It is time to play again and I have collected a variety of scrap. The first part has been stripping plated material and I am now ready for the next step to dissolve the foils. There is lots of info and options but I have not been able to find pros and cons on the different options. No large amounts are involved, I only have a few grams of foils but I am curious and like to understand as much as practical.

Below are references and excerpts of the three processes:

#1: Hot HCl and dribble in nitric acid
http://www.goldnscrap.com/index.php...ers-how-to-recover-gold-from-electronic-scrap
From this point on, the process if fairly simple if you have done some recovery and/or refining before.
The foils with the ashes or the unburned filters are placed in an open mouth beaker and covered with a dilute HCl solution (50/50 32%HCl/water) and heated to medium heat (120-160F).
When the solution is quite hot, a small amount of nitric acid is added to the solution. No more than 3ml per each lb of fingers we started with.

The solution will gain distinctive yellow color as the gold and traces of copper goes into the solution. The dissolution process should be done under a fume-hood and the beaker must be covered with a watch glass. Also beware, the Gold solution must not be boiled.
The dissolution process will be over in less than 30 minutes, there’s really no need for more than that.

When done, the solution is allowed to cool back down to room temperature and then filtered into a clean beaker for precipitation.

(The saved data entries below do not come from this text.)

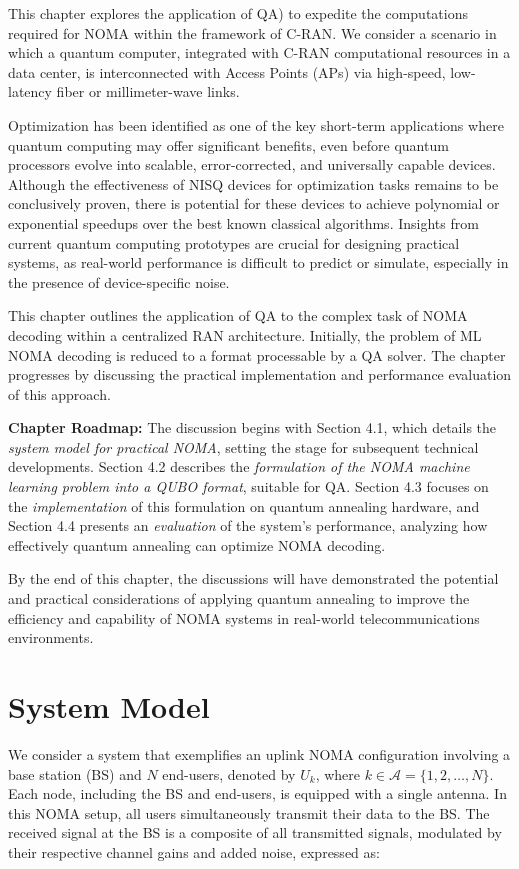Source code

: This chapter explores the application of QA) to expedite the computations required for NOMA within the framework of C-RAN. We consider a scenario in which a quantum computer, integrated with C-RAN computational resources in a data center, is interconnected with Access Points (APs) via high-speed, low-latency fiber or millimeter-wave links.

Optimization has been identified as one of the key short-term applications where quantum computing may offer significant benefits, even before quantum processors evolve into scalable, error-corrected, and universally capable devices. Although the effectiveness of NISQ devices for optimization tasks remains to be conclusively proven, there is potential for these devices to achieve polynomial or exponential speedups over the best known classical algorithms. Insights from current quantum computing prototypes are crucial for designing practical systems, as real-world performance is difficult to predict or simulate, especially in the presence of device-specific noise.

This chapter outlines the application of QA to the complex task of NOMA decoding within a centralized RAN architecture. Initially, the problem of ML NOMA decoding is reduced to a format processable by a QA solver. The chapter progresses by discussing the practical implementation and performance evaluation of this approach.

\textbf{Chapter Roadmap:} The discussion begins with Section 4.1, which details the \textit{system model for practical NOMA}, setting the stage for subsequent technical developments. Section 4.2 describes the \textit{formulation of the NOMA machine learning problem into a QUBO format}, suitable for QA. Section 4.3 focuses on the \textit{implementation} of this formulation on quantum annealing hardware, and Section 4.4 presents an \textit{evaluation} of the system's performance, analyzing how effectively quantum annealing can optimize NOMA decoding.

By the end of this chapter, the discussions will have demonstrated the potential and practical considerations of applying quantum annealing to improve the efficiency and capability of NOMA systems in real-world telecommunications environments.
\section{System Model}
\label{section:system_model}

We consider a system that exemplifies an uplink NOMA configuration involving a base station (BS) and $N$ end-users, denoted by $U_k$, where \(k \in \mathcal{A} = \{1, 2, \ldots, N\}\). Each node, including the BS and end-users, is equipped with a single antenna. In this NOMA setup, all users simultaneously transmit their data to the BS. The received signal at the BS is a composite of all transmitted signals, modulated by their respective channel gains and added noise, expressed as:

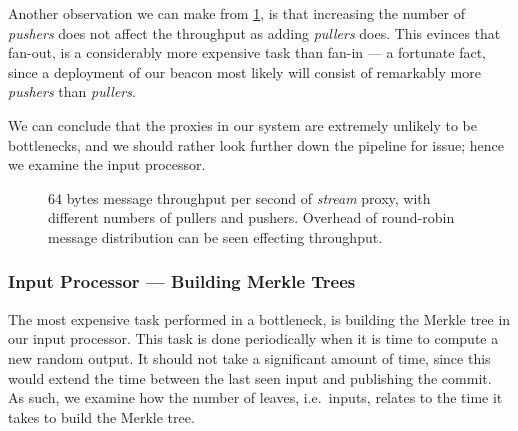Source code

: Another observation we can make from \cref{fig:proxy_throughput}, is that increasing the number of \textit{pushers} does not affect the throughput as adding \textit{pullers} does.
This evinces that fan-out, is a considerably more expensive task than fan-in --- a fortunate fact, since a deployment of our beacon most likely will consist of remarkably more \textit{pushers} than \textit{pullers}.

We can conclude that the proxies in our system are extremely unlikely to be bottlenecks, and we should rather look further down the pipeline for issue; hence we examine the input processor.

\begin{figure}
    \centering
    \footnotesize
    \caption{%
        64 bytes message throughput per second of \textit{stream} proxy, with different numbers of pullers and pushers.
Overhead of round-robin message distribution can be seen effecting throughput.}%
    \label{fig:proxy_throughput}
\end{figure}

\subsubsection{Input Processor --- Building Merkle Trees}%
\label{ssub:input_processor_building_merkle_trees}
The most expensive task performed in a bottleneck, is building the Merkle tree in our input processor.
This task is done periodically when it is time to compute a new random output.
It should not take a significant amount of time, since this would extend the time between the last seen input and publishing the commit.
As such, we examine how the number of leaves, i.e.\ inputs, relates to the time it takes to build the Merkle tree.

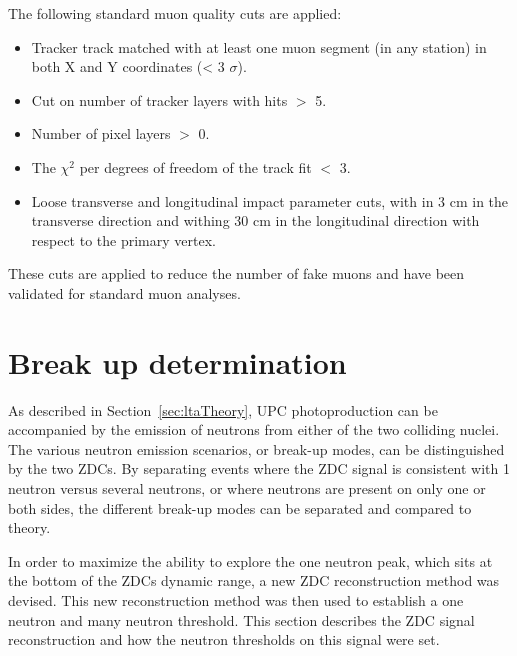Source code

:       The following standard muon quality cuts are applied:
      \begin{itemize}
        \item Tracker track matched with at least one muon segment 
          (in any station) in both X and Y coordinates (< 3 $\sigma$).
        \item Cut on number of tracker layers with hits $>$ 5.
        \item Number of pixel layers $>$ 0.
        \item The $\chi^{2}$ per degrees of freedom of the track fit $<$ 3. 
        \item Loose transverse and longitudinal impact parameter cuts, with in 3 
          cm in the transverse direction and withing 30 cm in the longitudinal 
          direction with respect to the primary vertex.
      \end{itemize}
      These cuts are applied to reduce the number of fake muons and have been 
        validated for standard muon analyses.

  \section{\label{sec:breakUpDet} Break up determination}
    As described in Section~\ref{sec:ltaTheory}, UPC \JPsi{} photoproduction 
      can be accompanied by the emission of neutrons from either of the two 
      colliding nuclei.
    The various neutron emission scenarios, or break-up modes, can 
      be distinguished by the two ZDCs.
    By separating events where the ZDC signal is consistent with 1 neutron 
      versus several neutrons, or where neutrons are present on only one or 
      both sides, the different break-up modes can be separated
      and compared to theory. 

    In order to maximize the ability to explore the one neutron peak, which 
      sits at the bottom of the ZDCs dynamic range, a new ZDC reconstruction 
      method was devised. 
    This new reconstruction method was then used to establish a one neutron and
      many neutron threshold.
    This section describes the ZDC signal reconstruction and how the neutron 
      thresholds on this signal were set.
    
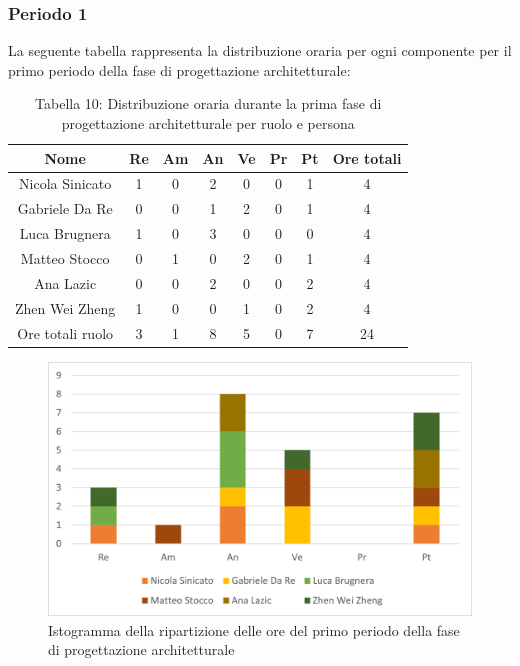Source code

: \subsubsection{Periodo 1}
%
La seguente tabella rappresenta la distribuzione oraria per ogni componente per il primo periodo della fase di progettazione architetturale:
\begin{table}[h]
	\setlength\extrarowheight{5pt}
	\centering
	\begin{tabularx}{\textwidth}{|ccccccc|c|}
		\hline
		\rowcolor{white}
		\textbf{Nome} & \textbf{Re} & \textbf{Am} & \textbf{An} & \textbf{Ve} & \textbf{Pr}& \textbf{Pt} & \textbf{Ore totali} \\
		\hline
		Nicola Sinicato &1&0&2&0&0&1&4 \\
		Gabriele Da Re &0&0&1&2&0&1&4 \\
		Luca Brugnera &1&0&3&0&0&0&4 \\
		Matteo Stocco &0&1&0&2&0&1&4 \\
		Ana Lazic &0&0&2&0&0&2&4 \\
		Zhen Wei Zheng &1&0&0&1&0&2&4 \\
		\hline
		Ore totali ruolo &3&1&8&5&0&7&24 \\
		\hline
	\end{tabularx}
	\vspace{10pt}
	\caption{Tabella 10: Distribuzione oraria durante la prima fase di progettazione architetturale per ruolo e persona}
\end{table}
\begin{figure}[H]
    \centering
    \includegraphics[scale=0.6]{img/grafi preventivo/istogrammi/architetturale/periodo1.png}
    \caption{Istogramma della ripartizione delle ore del primo periodo della fase di progettazione architetturale}
\end{figure}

#2: Hot HCl and Chlorx. What is the chemical reaction?
http://www.instructables.com/id/TRASH-TO-TREASURE/?ALLSTEPS
For this step I am going to use a 100 ml beaker a portion of recovered foils, about 3 grams.
I will be using Muriatic acid, and Clorox.
I will be adding only enough Muriatic acid to cover my 3 grams of foils, Using a Pipette I will slowly add Clorox until all of my foils have dissolved. you can use a glass rod to help felicitate the process.
After your foils have dissolved the resulting solution will be a deep golden yellow maybe a little orange in color.

Finally there are many references of just dissolving the foils in AR not dribbling in nitric acid.

What are the pros & cons fort eh three processes? The info is probably here but I have not been able to find it.
Thanks in advance,
Bertho


----------



## joubjonn (Apr 25, 2014)

The info is here. Search bar on the top right. Find plenty of chemical reactions for exactly this, many many threads on this topic for sure.. AR is faster and it will dissolve thicker pieces, and can be used on a variety of gold bearing items like karat gold, gold filled, cpu's and other kovar/iron/titanium containing material directly. HCl/Cl is slow will only work on fine gold powder or foils, it doesn't need nitric acid so you don't have to denox the solution, wait a few hours for Cl to gas off or add heat to speed that up then precipitate. I have done both. I prefer AR. HCl/Cl is difficult when you have a lot of solution, it needs to be stirred often, not recommended if you don't have a fume hood as it gasses chlorine. But works well for folks who don't want to buy or can't buy nitric and use the AP process to get rid of base metal.


----------



## joubjonn (Apr 25, 2014)

Not titanium I meant to say tungsten. Ti won't dissolve in Ar


----------



## Geo (Apr 26, 2014)

It is a waste of good chemicals to add Chlorine bleach to hot hcl. Other than making a huge cloud of noxious gas, you wont accomplish anything. Study on the reason gasses stay in cool liquids better than it does in hot liquids. Then study on why you want the gas to stay in the liquid in the first place. After that, you may be able to handle the rest.


----------